Signatures of natural selection in antagonistic regions

The larger effect size, MAF and FST of antagonistic variants indicate that some antagonistic regions are putatively under natural selection. We further used other population genetics metrics, including the integrated haplotype score (iHS)31, Tajima’s D32 and β(2) statistics33 to detect signatures of natural selection in antagonistic regions. In brief, iHS is a metric that quantifies the signature of positive selection using haplotype data. A larger |iHS| score indicates a signal of positive selection with an unusually long haplotype. Tajima’s D is a commonly used test of neutrality. β(2) score is used to test long-term balancing selection using allele frequency correlation. These analyses were performed on UK10K unrelated individuals. For each antagonistic SNP, we extracted iHS and β(2) values of SNPs in LD (r2 > 0.3) with it (Supplementary Tables 7 and 8) and calculated Tajima’s D around the identified antagonistic SNPs (Supplementary Table 9). The empirical distribution of each metric was generated from the whole genome results. We observed that 35 (16.5%) of the tested 212 regions (MAF of antagonistic variants greater than 0.05) have |iHS| greater than the 1% threshold of the empirical distribution (|iHS| = 2.6), while 17 (7.8%) regions have a β(2) greater than the 1% threshold of the empirical distribution (β(2)=9.43). The whole genome distributions of |iHS|, Tajima’s D and β(2) are shown in Supplementary Figs. 2-4.

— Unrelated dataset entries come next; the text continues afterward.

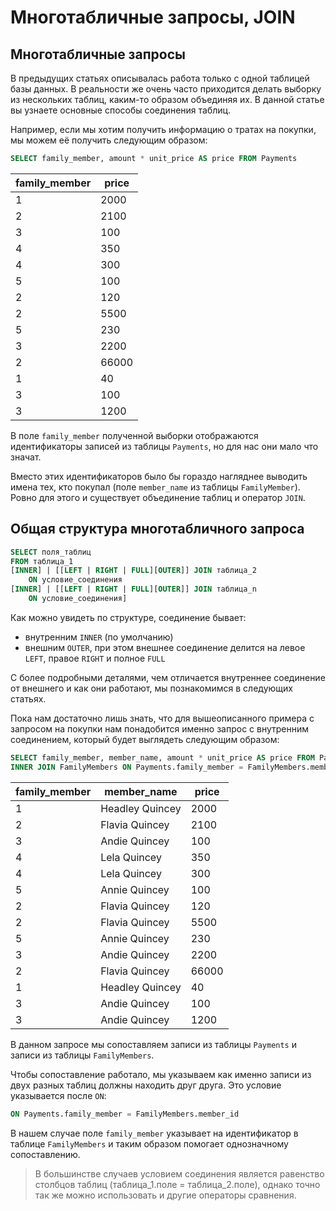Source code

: # Многотабличные запросы, JOIN

## Многотабличные запросы

В предыдущих статьях описывалась работа только с одной таблицей базы данных.
В реальности же очень часто приходится делать выборку из нескольких таблиц, каким-то образом объединяя их.
В данной статье вы узнаете основные способы соединения таблиц.

Например, если мы хотим получить информацию о тратах на покупки, мы можем её получить следующим образом:

```sql
SELECT family_member, amount * unit_price AS price FROM Payments
```

| family_member | price |
| ------------- | ----- |
| 1             | 2000  |
| 2             | 2100  |
| 3             | 100   |
| 4             | 350   |
| 4             | 300   |
| 5             | 100   |
| 2             | 120   |
| 2             | 5500  |
| 5             | 230   |
| 3             | 2200  |
| 2             | 66000 |
| 1             | 40    |
| 3             | 100   |
| 3             | 1200  |

В поле `family_member` полученной выборки отображаются идентификаторы записей из таблицы `Payments`, но для нас они мало что значат.

Вместо этих идентификаторов было бы гораздо нагляднее выводить имена тех, кто покупал (поле `member_name` из таблицы `FamilyMember`).
Ровно для этого и существует объединение таблиц и оператор `JOIN`.

<ERD databaseName="Family" />

## Общая структура многотабличного запроса

```sql
SELECT поля_таблиц
FROM таблица_1
[INNER] | [[LEFT | RIGHT | FULL][OUTER]] JOIN таблица_2
    ON условие_соединения
[INNER] | [[LEFT | RIGHT | FULL][OUTER]] JOIN таблица_n
    ON условие_соединения]
```

Как можно увидеть по структуре, соединение бывает:

-   внутренним `INNER` (по умолчанию)
-   внешним `OUTER`, при этом внешнее соединение делится на левое `LEFT`, правое `RIGHT` и полное `FULL`

С более подробными деталями, чем отличается внутреннее соединение от внешнего и как они работают, мы познакомимся в следующих статьях.

Пока нам достаточно лишь знать, что для вышеописанного примера с запросом на покупки нам понадобится именно запрос с внутренним соединением,
который будет выглядеть следующим образом:

```sql
SELECT family_member, member_name, amount * unit_price AS price FROM Payments
INNER JOIN FamilyMembers ON Payments.family_member = FamilyMembers.member_id
```

| family_member | member_name     | price |
| ------------- | --------------- | ----- |
| 1             | Headley Quincey | 2000  |
| 2             | Flavia Quincey  | 2100  |
| 3             | Andie Quincey   | 100   |
| 4             | Lela Quincey    | 350   |
| 4             | Lela Quincey    | 300   |
| 5             | Annie Quincey   | 100   |
| 2             | Flavia Quincey  | 120   |
| 2             | Flavia Quincey  | 5500  |
| 5             | Annie Quincey   | 230   |
| 3             | Andie Quincey   | 2200  |
| 2             | Flavia Quincey  | 66000 |
| 1             | Headley Quincey | 40    |
| 3             | Andie Quincey   | 100   |
| 3             | Andie Quincey   | 1200  |

В данном запросе мы сопоставляем записи из таблицы `Payments` и записи из таблицы `FamilyMembers`.

Чтобы сопоставление работало, мы указываем как именно
записи из двух разных таблиц должны находить друг друга. Это условие указывается после `ON`:

```sql
ON Payments.family_member = FamilyMembers.member_id
```

В нашем случае поле `family_member` указывает на идентификатор в таблице `FamilyMembers` и таким образом помогает однозначному сопоставлению.

> В большинстве случаев условием соединения является равенство столбцов таблиц (таблица_1.поле = таблица_2.поле),
> однако точно так же можно использовать и другие операторы сравнения.
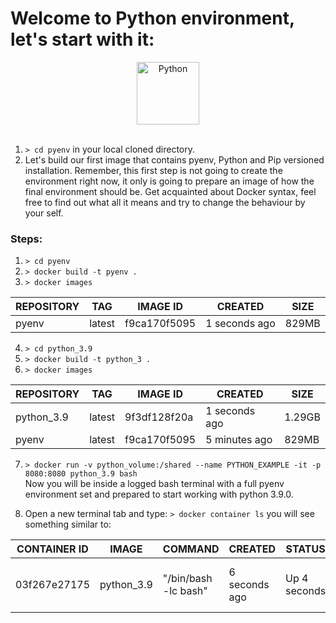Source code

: # Welcome to Python environment, let's start with it:
<center><img src="https://upload.wikimedia.org/wikipedia/commons/thumb/c/c3/Python-logo-notext.svg/100px-Python-logo-notext.svg.png" width="100" height="auto" alt="Python"></center>  
<br>

1. ```> cd pyenv``` in your local cloned directory.
2. Let's build our first image that contains pyenv, Python and Pip versioned installation. Remember, this first step is not going to create the environment right now, it only is going to prepare an image of how the final environment should be.
Get acquainted about Docker syntax, feel free to find out what all it means and try to change the behaviour by your self.

  ### Steps:
  1. ```> cd pyenv```   
  2. ```> docker build -t pyenv .``` 
  3. ```> docker images```  

|REPOSITORY|TAG|IMAGE ID|CREATED|SIZE|    
|---|---|---|---|---|    
|pyenv|latest|f9ca170f5095|1 seconds ago|829MB|  

  4. ```> cd python_3.9```  
  5. ```> docker build -t python_3 .``` 
  6. ```> docker images```  

|REPOSITORY|TAG|IMAGE ID|CREATED|SIZE|    
|---|---|---|---|---|    
|python_3.9|latest|9f3df128f20a|1 seconds ago|1.29GB|  
|pyenv|latest|f9ca170f5095|5 minutes ago|829MB|  

  7. ```> docker run -v python_volume:/shared --name PYTHON_EXAMPLE -it -p 8080:8080 python_3.9 bash```  
    Now you will be inside a logged bash terminal with a full pyenv environment set and prepared to start working with python 3.9.0.

  8. Open a new terminal tab and type: ```> docker container ls``` you will see something similar to:  

|CONTAINER ID|IMAGE|COMMAND|CREATED|STATUS|PORTS|NAMES|
|---|---|---|---|---|---|---|
|03f267e27175|python_3.9|"/bin/bash -lc bash"|6 seconds ago|Up 4 seconds|0.0.0.0:8080->8080/tcp, 8080/tcp /tcp|PYTHON_EXAMPLE|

Immune-related loci have opposite effects on different traits showing signatures of natural selection

We identified several antagonistic variants associated with diseases regulated by the immune system that are under selection, suggesting that the genetic trade-off might be due to the adaptation to pathogens in the past. For example, we identified signatures of positive selection at the PTPN22 locus, which regulates T-cell activities. The SNP rs2636014 that was identified to be under positive selection (|iHS|=3.12) is in weak LD with rs2476601 (r2 = 0.34), a missense variant discordantly affecting autoimmune diseases and basal cell carcinoma (Fig. 4a). Similarly, the TLR cluster was also detected with rs10008032 (|iHS|=3.6) in the same LD region with rs5743618 (r2 = 0.34), a missense variant in the innate immune gene TLR1 (Supplementary Fig. 5a). This SNP was identified to be strongly associated with hay fever and breast cancer in opposite direction. Additionally, previously reported loci such as SH2B3/ATXN2 and FUT2 also showed a signature of positive selection with the UK10K data (Supplementary Figs. 5b and c). We also identified some immune-related loci under balancing selection. A striking example is the NFKB1 locus, a transcription factor that can be activated by bacteria and viruses and regulates inflammatory responses, showing larger Tajima’s D value (regional largest Tajima’s D = 3.21) and β(2) statistics (largest β(2) = 12.95) (Fig. 4c). The signature of balancing selection at this locus is colocalized with GWAS signals of hay fever and primary biliary cirrhosis. We also detected that the CTLA4 locus, which regulates T-cell responses, is under balancing selection (Fig. 4d). These suggest that the conflict effects on different diseases might be due to different haplotypes that have been maintained for a long time.

Fig 4.
  • Download figure
  • Open in new tab
Fig 4. Selected examples of signatures of selection observed in antagonistic regions.

The top two figures are GWAS signals of two traits, which are affected by the locus in opposite direction. Each dot represents a SNP. The x-axis is the genomic position, while the y-axis is −log10(P). (a-b) The bottom figure shows |iHS| in the genomic region. Each dot indicates |iHS| of a single SNP, while the line connects the average |iHS| within 500bp. (c-d) The third row is Tajima’D in the genomic region. Each dot indicates Tajima’s D value calculated with window size of 1kb, while the line connects Tajima’s D value calculated with window size of 10kb. The bottom figure shows beta score in the genomic region. Each dot indicates the beta score of a single SNP. The colocalized GWAS and selection signals are highlighted in rectangle.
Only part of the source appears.